Copy every line below. Do not alter any of them.

** Opening Input data block **

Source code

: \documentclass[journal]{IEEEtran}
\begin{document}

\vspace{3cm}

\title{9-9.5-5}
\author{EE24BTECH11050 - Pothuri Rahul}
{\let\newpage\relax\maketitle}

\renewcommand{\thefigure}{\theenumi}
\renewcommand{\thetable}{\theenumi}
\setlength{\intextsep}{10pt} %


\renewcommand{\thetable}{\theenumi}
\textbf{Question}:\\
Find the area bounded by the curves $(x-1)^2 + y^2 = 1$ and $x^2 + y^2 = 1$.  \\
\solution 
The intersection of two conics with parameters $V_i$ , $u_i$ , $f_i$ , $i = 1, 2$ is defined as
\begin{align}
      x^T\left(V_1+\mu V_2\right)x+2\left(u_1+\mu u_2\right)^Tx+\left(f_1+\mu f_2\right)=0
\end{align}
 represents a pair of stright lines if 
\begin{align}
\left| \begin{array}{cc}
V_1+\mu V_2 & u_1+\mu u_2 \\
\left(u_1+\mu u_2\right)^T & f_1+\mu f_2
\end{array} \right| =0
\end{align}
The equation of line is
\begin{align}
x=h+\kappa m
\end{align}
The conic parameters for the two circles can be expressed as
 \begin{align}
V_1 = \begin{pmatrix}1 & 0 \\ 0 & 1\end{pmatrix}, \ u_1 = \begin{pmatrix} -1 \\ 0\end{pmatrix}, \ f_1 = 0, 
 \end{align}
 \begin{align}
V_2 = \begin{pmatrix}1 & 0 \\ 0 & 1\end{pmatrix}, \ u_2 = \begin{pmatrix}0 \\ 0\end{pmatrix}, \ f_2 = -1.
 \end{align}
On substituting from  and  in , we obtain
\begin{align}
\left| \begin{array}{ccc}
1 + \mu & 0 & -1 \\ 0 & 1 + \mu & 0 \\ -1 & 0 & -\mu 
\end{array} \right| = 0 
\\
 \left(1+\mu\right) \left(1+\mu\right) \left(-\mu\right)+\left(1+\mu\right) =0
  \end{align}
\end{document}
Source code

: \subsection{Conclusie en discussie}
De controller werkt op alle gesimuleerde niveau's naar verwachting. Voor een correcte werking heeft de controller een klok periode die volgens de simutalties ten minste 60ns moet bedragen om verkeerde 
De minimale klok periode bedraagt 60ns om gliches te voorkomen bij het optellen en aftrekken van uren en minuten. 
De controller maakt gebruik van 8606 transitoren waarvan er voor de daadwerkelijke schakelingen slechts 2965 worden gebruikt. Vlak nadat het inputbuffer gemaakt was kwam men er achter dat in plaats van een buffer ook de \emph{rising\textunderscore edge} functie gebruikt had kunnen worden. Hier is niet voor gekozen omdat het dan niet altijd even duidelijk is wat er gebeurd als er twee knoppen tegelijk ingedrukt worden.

** Closing Input data block **

**Exercise response:**
Source code

: \documentclass[journal]{IEEEtran}
\begin{document}

\vspace{3cm}

\title{9-9.5-5}
\author{EE24BTECH11050 - Pothuri Rahul}
{\let\newpage\relax\maketitle}

\renewcommand{\thefigure}{\theenumi}
\renewcommand{\thetable}{\theenumi}
\setlength{\intextsep}{10pt} %


\renewcommand{\thetable}{\theenumi}
\textbf{Question}:\\
Find the area bounded by the curves $(x-1)^2 + y^2 = 1$ and $x^2 + y^2 = 1$.  \\
\solution 
The intersection of two conics with parameters $V_i$ , $u_i$ , $f_i$ , $i = 1, 2$ is defined as
\begin{align}
      x^T\left(V_1+\mu V_2\right)x+2\left(u_1+\mu u_2\right)^Tx+\left(f_1+\mu f_2\right)=0
\end{align}
 represents a pair of stright lines if 
\begin{align}
\left| \begin{array}{cc}
V_1+\mu V_2 & u_1+\mu u_2 \\
\left(u_1+\mu u_2\right)^T & f_1+\mu f_2
\end{array} \right| =0
\end{align}
The equation of line is
\begin{align}
x=h+\kappa m
\end{align}
The conic parameters for the two circles can be expressed as
 \begin{align}
V_1 = \begin{pmatrix}1 & 0 \\ 0 & 1\end{pmatrix}, \ u_1 = \begin{pmatrix} -1 \\ 0\end{pmatrix}, \ f_1 = 0, 
 \end{align}
 \begin{align}
V_2 = \begin{pmatrix}1 & 0 \\ 0 & 1\end{pmatrix}, \ u_2 = \begin{pmatrix}0 \\ 0\end{pmatrix}, \ f_2 = -1.
 \end{align}
On substituting from  and  in , we obtain
\begin{align}
\left| \begin{array}{ccc}
1 + \mu & 0 & -1 \\ 0 & 1 + \mu & 0 \\ -1 & 0 & -\mu 
\end{array} \right| = 0 
\\
 \left(1+\mu\right) \left(1+\mu\right) \left(-\mu\right)+\left(1+\mu\right) =0
  \end{align}
\end{document}
Source code

: \subsection{Conclusie en discussie}
De controller werkt op alle gesimuleerde niveau's naar verwachting. Voor een correcte werking heeft de controller een klok periode die volgens de simutalties ten minste 60ns moet bedragen om verkeerde 
De minimale klok periode bedraagt 60ns om gliches te voorkomen bij het optellen en aftrekken van uren en minuten. 
De controller maakt gebruik van 8606 transitoren waarvan er voor de daadwerkelijke schakelingen slechts 2965 worden gebruikt. Vlak nadat het inputbuffer gemaakt was kwam men er achter dat in plaats van een buffer ook de \emph{rising\textunderscore edge} functie gebruikt had kunnen worden. Hier is niet voor gekozen omdat het dan niet altijd even duidelijk is wat er gebeurd als er twee knoppen tegelijk ingedrukt worden.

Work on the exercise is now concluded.